## PROBLEM DETAILS
The lines to repeat are those below from the one containing "Vue項目在編譯打包時，我們會使用 vue-loader 解析" down to the one containing "- vue-loader的配置", both included; reproduce them exactly and nothing else.
____
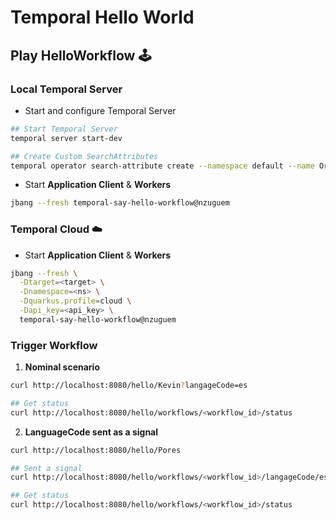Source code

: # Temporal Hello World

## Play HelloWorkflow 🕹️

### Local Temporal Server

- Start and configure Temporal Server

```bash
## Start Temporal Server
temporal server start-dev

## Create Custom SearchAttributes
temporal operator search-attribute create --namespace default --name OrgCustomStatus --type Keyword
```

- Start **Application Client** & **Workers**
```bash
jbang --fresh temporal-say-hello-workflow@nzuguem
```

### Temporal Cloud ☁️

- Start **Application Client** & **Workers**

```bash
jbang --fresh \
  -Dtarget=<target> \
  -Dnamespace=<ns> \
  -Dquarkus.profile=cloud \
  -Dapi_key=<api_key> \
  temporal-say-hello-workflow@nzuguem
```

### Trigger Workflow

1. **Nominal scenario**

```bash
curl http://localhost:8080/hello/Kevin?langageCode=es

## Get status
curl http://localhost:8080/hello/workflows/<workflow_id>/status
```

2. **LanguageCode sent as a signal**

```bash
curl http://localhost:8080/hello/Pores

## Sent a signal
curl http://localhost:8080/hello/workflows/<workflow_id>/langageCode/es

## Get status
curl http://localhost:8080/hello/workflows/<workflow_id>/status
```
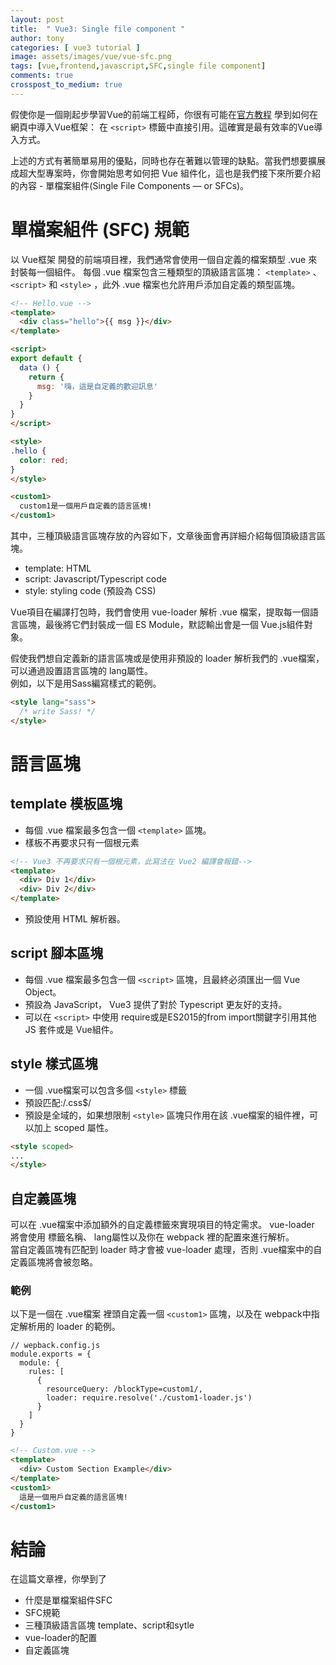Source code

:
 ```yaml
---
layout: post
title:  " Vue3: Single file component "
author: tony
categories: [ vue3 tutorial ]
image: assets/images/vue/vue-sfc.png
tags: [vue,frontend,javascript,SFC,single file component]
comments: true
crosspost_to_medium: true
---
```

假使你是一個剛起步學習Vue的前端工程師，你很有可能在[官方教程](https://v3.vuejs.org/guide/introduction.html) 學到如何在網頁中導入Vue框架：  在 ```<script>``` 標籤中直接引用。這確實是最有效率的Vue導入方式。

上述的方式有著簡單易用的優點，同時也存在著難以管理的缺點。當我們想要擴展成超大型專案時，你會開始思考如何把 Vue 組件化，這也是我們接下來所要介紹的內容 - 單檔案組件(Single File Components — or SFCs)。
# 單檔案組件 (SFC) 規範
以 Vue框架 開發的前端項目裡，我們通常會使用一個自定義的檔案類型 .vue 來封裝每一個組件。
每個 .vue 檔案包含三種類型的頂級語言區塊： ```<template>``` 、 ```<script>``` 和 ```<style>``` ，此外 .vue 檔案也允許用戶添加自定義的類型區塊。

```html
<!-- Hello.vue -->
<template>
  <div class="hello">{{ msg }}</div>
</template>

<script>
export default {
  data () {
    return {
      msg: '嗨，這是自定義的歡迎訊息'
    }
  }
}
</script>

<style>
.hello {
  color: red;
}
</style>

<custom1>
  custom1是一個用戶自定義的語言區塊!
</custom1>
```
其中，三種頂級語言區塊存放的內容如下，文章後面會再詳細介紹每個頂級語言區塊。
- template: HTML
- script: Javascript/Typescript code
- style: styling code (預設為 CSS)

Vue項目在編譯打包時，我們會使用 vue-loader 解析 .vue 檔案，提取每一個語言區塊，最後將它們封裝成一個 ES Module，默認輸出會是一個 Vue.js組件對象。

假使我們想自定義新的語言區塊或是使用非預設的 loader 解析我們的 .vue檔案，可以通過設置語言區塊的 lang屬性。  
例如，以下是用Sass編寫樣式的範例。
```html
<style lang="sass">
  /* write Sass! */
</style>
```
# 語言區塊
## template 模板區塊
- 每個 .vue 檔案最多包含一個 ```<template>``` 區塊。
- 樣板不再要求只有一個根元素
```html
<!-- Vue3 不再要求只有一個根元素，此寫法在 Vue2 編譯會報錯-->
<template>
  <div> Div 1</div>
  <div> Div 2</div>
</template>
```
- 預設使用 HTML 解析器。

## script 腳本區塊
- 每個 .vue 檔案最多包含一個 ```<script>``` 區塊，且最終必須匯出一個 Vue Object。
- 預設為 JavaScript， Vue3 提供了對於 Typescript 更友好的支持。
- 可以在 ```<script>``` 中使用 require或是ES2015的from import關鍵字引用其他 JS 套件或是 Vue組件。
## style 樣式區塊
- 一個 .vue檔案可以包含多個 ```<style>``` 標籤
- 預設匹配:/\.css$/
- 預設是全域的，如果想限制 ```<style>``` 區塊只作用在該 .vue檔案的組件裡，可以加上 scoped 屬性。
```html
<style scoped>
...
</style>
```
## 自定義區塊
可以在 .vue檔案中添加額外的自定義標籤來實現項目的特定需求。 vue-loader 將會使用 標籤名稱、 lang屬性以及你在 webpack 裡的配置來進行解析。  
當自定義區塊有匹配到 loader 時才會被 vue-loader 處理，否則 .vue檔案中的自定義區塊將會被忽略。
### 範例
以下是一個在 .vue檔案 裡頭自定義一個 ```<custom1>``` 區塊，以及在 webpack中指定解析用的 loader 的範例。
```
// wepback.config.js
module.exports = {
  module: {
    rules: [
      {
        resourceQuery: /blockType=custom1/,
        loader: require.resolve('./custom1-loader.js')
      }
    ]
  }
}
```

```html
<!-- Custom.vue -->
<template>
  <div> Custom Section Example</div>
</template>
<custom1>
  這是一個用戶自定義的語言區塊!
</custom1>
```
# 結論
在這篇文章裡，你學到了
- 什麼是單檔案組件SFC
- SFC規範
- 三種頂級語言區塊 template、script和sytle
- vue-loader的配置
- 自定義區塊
____
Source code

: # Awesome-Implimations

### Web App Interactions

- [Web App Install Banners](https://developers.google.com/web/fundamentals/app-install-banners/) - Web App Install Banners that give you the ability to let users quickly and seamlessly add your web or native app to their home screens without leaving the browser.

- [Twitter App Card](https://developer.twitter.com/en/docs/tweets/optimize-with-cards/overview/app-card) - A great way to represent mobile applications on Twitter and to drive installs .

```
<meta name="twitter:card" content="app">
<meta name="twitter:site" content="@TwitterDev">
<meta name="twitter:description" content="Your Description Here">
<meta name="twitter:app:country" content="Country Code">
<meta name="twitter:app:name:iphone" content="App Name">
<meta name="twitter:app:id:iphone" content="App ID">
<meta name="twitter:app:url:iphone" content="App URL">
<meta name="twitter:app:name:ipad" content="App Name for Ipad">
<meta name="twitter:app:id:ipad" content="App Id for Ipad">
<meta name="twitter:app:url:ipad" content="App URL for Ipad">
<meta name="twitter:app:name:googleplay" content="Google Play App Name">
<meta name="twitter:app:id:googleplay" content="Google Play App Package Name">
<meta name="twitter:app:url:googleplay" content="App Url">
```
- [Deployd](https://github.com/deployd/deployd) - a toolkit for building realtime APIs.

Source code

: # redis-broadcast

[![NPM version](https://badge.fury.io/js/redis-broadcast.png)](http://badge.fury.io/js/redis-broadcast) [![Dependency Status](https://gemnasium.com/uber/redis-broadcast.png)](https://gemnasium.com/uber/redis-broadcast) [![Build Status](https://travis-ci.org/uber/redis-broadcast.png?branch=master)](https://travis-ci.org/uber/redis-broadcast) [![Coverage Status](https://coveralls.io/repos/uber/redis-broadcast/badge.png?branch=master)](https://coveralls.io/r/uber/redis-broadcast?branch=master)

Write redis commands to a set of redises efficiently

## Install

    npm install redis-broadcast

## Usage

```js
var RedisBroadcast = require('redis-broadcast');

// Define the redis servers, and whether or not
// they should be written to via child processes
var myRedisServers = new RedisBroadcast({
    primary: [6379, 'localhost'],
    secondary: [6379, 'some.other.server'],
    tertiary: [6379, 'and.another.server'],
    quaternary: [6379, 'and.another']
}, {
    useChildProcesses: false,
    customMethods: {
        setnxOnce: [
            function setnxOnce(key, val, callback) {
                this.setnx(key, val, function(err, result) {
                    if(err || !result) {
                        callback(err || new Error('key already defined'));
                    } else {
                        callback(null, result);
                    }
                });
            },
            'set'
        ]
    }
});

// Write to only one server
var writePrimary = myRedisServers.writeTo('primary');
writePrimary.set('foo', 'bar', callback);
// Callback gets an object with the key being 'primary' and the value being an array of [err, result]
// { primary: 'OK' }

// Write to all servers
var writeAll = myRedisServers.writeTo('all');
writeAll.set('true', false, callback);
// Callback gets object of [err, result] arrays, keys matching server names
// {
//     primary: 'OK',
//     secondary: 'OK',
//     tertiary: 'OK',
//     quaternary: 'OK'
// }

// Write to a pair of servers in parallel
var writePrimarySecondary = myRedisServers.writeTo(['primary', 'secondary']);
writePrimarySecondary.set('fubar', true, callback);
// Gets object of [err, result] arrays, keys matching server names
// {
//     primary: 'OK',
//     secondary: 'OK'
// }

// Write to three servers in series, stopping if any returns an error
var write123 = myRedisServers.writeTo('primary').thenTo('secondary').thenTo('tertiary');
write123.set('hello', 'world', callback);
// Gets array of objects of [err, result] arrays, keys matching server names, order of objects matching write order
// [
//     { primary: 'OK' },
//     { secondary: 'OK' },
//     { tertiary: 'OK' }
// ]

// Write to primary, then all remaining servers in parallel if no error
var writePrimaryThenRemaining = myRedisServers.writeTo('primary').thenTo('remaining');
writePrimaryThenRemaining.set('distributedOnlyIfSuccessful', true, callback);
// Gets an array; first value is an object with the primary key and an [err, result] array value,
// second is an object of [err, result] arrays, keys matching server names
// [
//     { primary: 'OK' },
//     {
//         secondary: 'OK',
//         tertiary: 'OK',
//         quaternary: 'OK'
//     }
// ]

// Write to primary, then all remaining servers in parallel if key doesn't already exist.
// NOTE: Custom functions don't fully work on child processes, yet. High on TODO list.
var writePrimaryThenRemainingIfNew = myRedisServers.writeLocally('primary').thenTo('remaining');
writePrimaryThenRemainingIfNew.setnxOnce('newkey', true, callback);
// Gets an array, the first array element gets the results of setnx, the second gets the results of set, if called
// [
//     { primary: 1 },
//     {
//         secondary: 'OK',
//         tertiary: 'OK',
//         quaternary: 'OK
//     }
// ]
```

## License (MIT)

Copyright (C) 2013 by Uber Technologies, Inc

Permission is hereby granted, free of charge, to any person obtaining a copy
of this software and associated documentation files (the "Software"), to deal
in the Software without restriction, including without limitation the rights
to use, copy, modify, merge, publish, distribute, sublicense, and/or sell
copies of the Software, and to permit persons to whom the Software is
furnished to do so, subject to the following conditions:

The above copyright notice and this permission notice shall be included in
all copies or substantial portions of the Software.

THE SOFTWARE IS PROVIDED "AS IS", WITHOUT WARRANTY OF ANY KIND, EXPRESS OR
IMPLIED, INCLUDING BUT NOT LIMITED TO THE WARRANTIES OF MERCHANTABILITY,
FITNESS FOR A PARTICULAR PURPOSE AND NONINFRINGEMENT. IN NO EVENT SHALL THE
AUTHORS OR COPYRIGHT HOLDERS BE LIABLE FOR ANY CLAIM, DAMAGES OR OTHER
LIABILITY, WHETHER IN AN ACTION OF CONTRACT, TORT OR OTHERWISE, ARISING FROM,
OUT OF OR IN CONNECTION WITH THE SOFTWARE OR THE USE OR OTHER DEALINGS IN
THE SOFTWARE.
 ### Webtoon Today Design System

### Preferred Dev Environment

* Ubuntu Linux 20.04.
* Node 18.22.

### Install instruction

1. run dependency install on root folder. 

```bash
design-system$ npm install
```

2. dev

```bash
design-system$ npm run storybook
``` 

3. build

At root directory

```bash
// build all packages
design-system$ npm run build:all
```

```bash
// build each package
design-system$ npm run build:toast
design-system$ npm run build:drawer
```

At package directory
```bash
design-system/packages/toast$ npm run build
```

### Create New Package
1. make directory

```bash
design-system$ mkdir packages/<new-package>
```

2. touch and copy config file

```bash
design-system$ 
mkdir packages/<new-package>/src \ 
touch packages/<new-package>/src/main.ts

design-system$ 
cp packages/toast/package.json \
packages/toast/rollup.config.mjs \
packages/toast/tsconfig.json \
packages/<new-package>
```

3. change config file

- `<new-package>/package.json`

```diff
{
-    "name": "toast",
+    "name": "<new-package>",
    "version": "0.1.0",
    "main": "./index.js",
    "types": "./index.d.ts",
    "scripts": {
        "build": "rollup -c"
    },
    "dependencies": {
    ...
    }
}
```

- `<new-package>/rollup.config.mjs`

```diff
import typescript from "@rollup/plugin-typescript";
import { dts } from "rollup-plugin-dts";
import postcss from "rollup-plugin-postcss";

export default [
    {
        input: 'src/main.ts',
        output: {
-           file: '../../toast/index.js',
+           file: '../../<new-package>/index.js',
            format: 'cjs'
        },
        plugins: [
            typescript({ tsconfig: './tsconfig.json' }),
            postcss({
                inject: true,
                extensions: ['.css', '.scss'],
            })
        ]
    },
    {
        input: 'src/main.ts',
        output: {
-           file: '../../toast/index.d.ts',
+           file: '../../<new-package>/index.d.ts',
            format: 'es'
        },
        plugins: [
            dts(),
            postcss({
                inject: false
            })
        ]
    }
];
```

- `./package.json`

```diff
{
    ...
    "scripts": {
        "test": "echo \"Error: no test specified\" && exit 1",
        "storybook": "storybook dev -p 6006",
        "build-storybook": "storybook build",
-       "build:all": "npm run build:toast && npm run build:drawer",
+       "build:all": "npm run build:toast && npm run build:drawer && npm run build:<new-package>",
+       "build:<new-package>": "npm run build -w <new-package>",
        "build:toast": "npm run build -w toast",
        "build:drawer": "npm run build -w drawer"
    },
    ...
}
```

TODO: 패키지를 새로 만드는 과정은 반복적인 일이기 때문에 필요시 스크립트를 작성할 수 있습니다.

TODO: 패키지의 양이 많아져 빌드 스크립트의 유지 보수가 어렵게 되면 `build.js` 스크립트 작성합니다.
____
## EXPECTED ANSWER
Vue項目在編譯打包時，我們會使用 vue-loader 解析 .vue 檔案，提取每一個語言區塊，最後將它們封裝成一個 ES Module，默認輸出會是一個 Vue.js組件對象。

假使我們想自定義新的語言區塊或是使用非預設的 loader 解析我們的 .vue檔案，可以通過設置語言區塊的 lang屬性。  
例如，以下是用Sass編寫樣式的範例。
```html
<style lang="sass">
  /* write Sass! */
</style>
```
# 語言區塊
## template 模板區塊
- 每個 .vue 檔案最多包含一個 ```<template>``` 區塊。
- 樣板不再要求只有一個根元素
```html
<!-- Vue3 不再要求只有一個根元素，此寫法在 Vue2 編譯會報錯-->
<template>
  <div> Div 1</div>
  <div> Div 2</div>
</template>
```
- 預設使用 HTML 解析器。

## script 腳本區塊
- 每個 .vue 檔案最多包含一個 ```<script>``` 區塊，且最終必須匯出一個 Vue Object。
- 預設為 JavaScript， Vue3 提供了對於 Typescript 更友好的支持。
- 可以在 ```<script>``` 中使用 require或是ES2015的from import關鍵字引用其他 JS 套件或是 Vue組件。
## style 樣式區塊
- 一個 .vue檔案可以包含多個 ```<style>``` 標籤
- 預設匹配:/\.css$/
- 預設是全域的，如果想限制 ```<style>``` 區塊只作用在該 .vue檔案的組件裡，可以加上 scoped 屬性。
```html
<style scoped>
...
</style>
```
## 自定義區塊
可以在 .vue檔案中添加額外的自定義標籤來實現項目的特定需求。 vue-loader 將會使用 標籤名稱、 lang屬性以及你在 webpack 裡的配置來進行解析。  
當自定義區塊有匹配到 loader 時才會被 vue-loader 處理，否則 .vue檔案中的自定義區塊將會被忽略。
### 範例
以下是一個在 .vue檔案 裡頭自定義一個 ```<custom1>``` 區塊，以及在 webpack中指定解析用的 loader 的範例。
```
// wepback.config.js
module.exports = {
  module: {
    rules: [
      {
        resourceQuery: /blockType=custom1/,
        loader: require.resolve('./custom1-loader.js')
      }
    ]
  }
}
```

```html
<!-- Custom.vue -->
<template>
  <div> Custom Section Example</div>
</template>
<custom1>
  這是一個用戶自定義的語言區塊!
</custom1>
```
# 結論
在這篇文章裡，你學到了
- 什麼是單檔案組件SFC
- SFC規範
- 三種頂級語言區塊 template、script和sytle
- vue-loader的配置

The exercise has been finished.